I want to analysis the speed of distributed data parallel training of alexnet. But I find that the speed of allreduce invoked during alexnet training is slower than that directly invoked by nccl-tests or pytorch allreduce test.
- pytorch1.5 + cuda9.0 + nccl2.7.8
Alexnet has about 244MB parameters, so I test the allreduce performance of this communication volume with 4 devices.
I use nccl-tests to test allreduce performance. The time cost is about 50.5ms.
I also test it with the following pytorch code. The time cost is about 50.4ms.

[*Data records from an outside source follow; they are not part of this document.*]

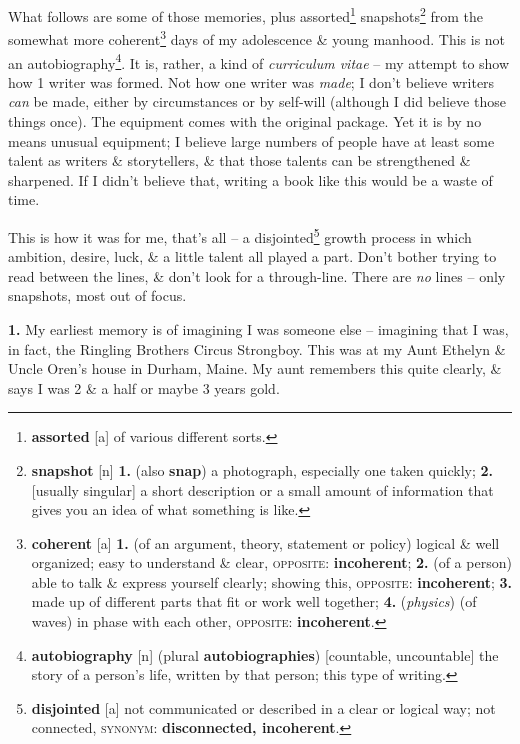 \documentclass[oneside]{book}
\numberwithin{equation}{section}
\begin{document}
What follows are some of those memories, plus assorted\footnote{\textbf{assorted} [a] of various different sorts.} snapshots\footnote{\textbf{snapshot} [n] \textbf{1.} (also \textbf{snap}) a photograph, especially one taken quickly; \textbf{2.} [usually singular] a short description or a small amount of information that gives you an idea of what something is like.} from the somewhat more coherent\footnote{\textbf{coherent} [a] \textbf{1.} (of an argument, theory, statement or policy) logical \& well organized; easy to understand \& clear, \textsc{opposite}: \textbf{incoherent}; \textbf{2.} (of a person) able to talk \& express yourself clearly; showing this, \textsc{opposite}: \textbf{incoherent}; \textbf{3.} made up of different parts that fit or work well together; \textbf{4.} (\textit{physics}) (of waves) in phase with each other, \textsc{opposite}: \textbf{incoherent}.} days of my adolescence \& young manhood. This is not an autobiography\footnote{\textbf{autobiography} [n] (plural \textbf{autobiographies}) [countable, uncountable] the story of a person's life, written by that person; this type of writing.}. It is, rather, a kind of \textit{curriculum vitae} -- my attempt to show how 1 writer was formed. Not how one writer was \textit{made}; I don't believe writers \textit{can} be made, either by circumstances or by self-will (although I did believe those things once). The equipment comes with the original package. Yet it is by no means unusual equipment; I believe large numbers of people have at least some talent as writers \& storytellers, \& that those talents can be strengthened \& sharpened. If I didn't believe that, writing a book like this would be a waste of time.

This is how it was for me, that's all -- a disjointed\footnote{\textbf{disjointed} [a] not communicated or described in a clear or logical way; not connected, \textsc{synonym}: \textbf{disconnected, incoherent}.} growth process in which ambition, desire, luck, \& a little talent all played a part. Don't bother trying to read between the lines, \& don't look for a through-line. There are \textit{no} lines -- only snapshots, most out of focus.

\textbf{1.} My earliest memory is of imagining I was someone else -- imagining that I was, in fact, the Ringling Brothers Circus Strongboy. This was at my Aunt Ethelyn \& Uncle Oren's house in Durham, Maine. My aunt remembers this quite clearly, \& says I was 2 \& a half or maybe 3 years gold.
\end{document}
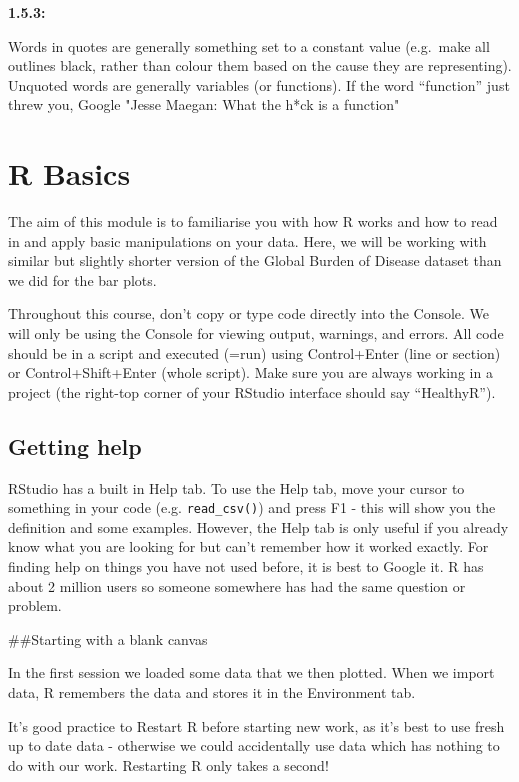 \documentclass[]{book}
\theoremstyle{definition}
\theoremstyle{definition}
\theoremstyle{definition}
\theoremstyle{remark}
\begin{document}
\textbf{1.5.3:}

Words in quotes are generally something set to a constant value
(e.g.~make all outlines black, rather than colour them based on the
cause they are representing). Unquoted words are generally variables (or
functions). If the word ``function'' just threw you, Google "Jesse
Maegan: What the h*ck is a function"

\hypertarget{r-basics}{%
\chapter{R Basics}\label{r-basics}}

The aim of this module is to familiarise you with how R works and how to
read in and apply basic manipulations on your data. Here, we will be
working with similar but slightly shorter version of the Global Burden
of Disease dataset than we did for the bar plots.

Throughout this course, don't copy or type code directly into the
Console. We will only be using the Console for viewing output, warnings,
and errors. All code should be in a script and executed (=run) using
Control+Enter (line or section) or Control+Shift+Enter (whole script).
Make sure you are always working in a project (the right-top corner of
your RStudio interface should say ``HealthyR'').

\hypertarget{getting-help}{%
\section{Getting help}\label{getting-help}}

RStudio has a built in Help tab. To use the Help tab, move your cursor
to something in your code (e.g. \texttt{read\_csv()}) and press F1 -
this will show you the definition and some examples. However, the Help
tab is only useful if you already know what you are looking for but
can't remember how it worked exactly. For finding help on things you
have not used before, it is best to Google it. R has about 2 million
users so someone somewhere has had the same question or problem.

\#\#Starting with a blank canvas

In the first session we loaded some data that we then plotted. When we
import data, R remembers the data and stores it in the Environment tab.

It's good practice to Restart R before starting new work, as it's best
to use fresh up to date data - otherwise we could accidentally use data
which has nothing to do with our work. Restarting R only takes a second!
\end{document}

def all_reduce_latency(nbytes): buf = torch.randn(nbytes // 4).cuda() torch.cuda.synchronize() # warmup for _ in range(5): dist.all_reduce(buf) torch.cuda.synchronize() torch.cuda.synchronize() begin = time.perf_counter() for _ in range(25): dist.all_reduce(buf) torch.cuda.synchronize() end = time.perf_counter() avg_speed = (end - begin) * 1e6 / 25 return avg_speed
I use ddp with a very large bucket size to force that all gradient are fused to a single buffer, and the gradient communication is not overlapped with computation. I found that the speed of allreduce is about 67.2ms, which is very slow.
I also tried manually fuse gradients to a buffer to call allreduce instead of using ddp. There is no difference. NCCL allreduce is much slower when called during alexnet training. I don’t know what cause this. Can you give some suggestions to find this problem?
Thanks a lot!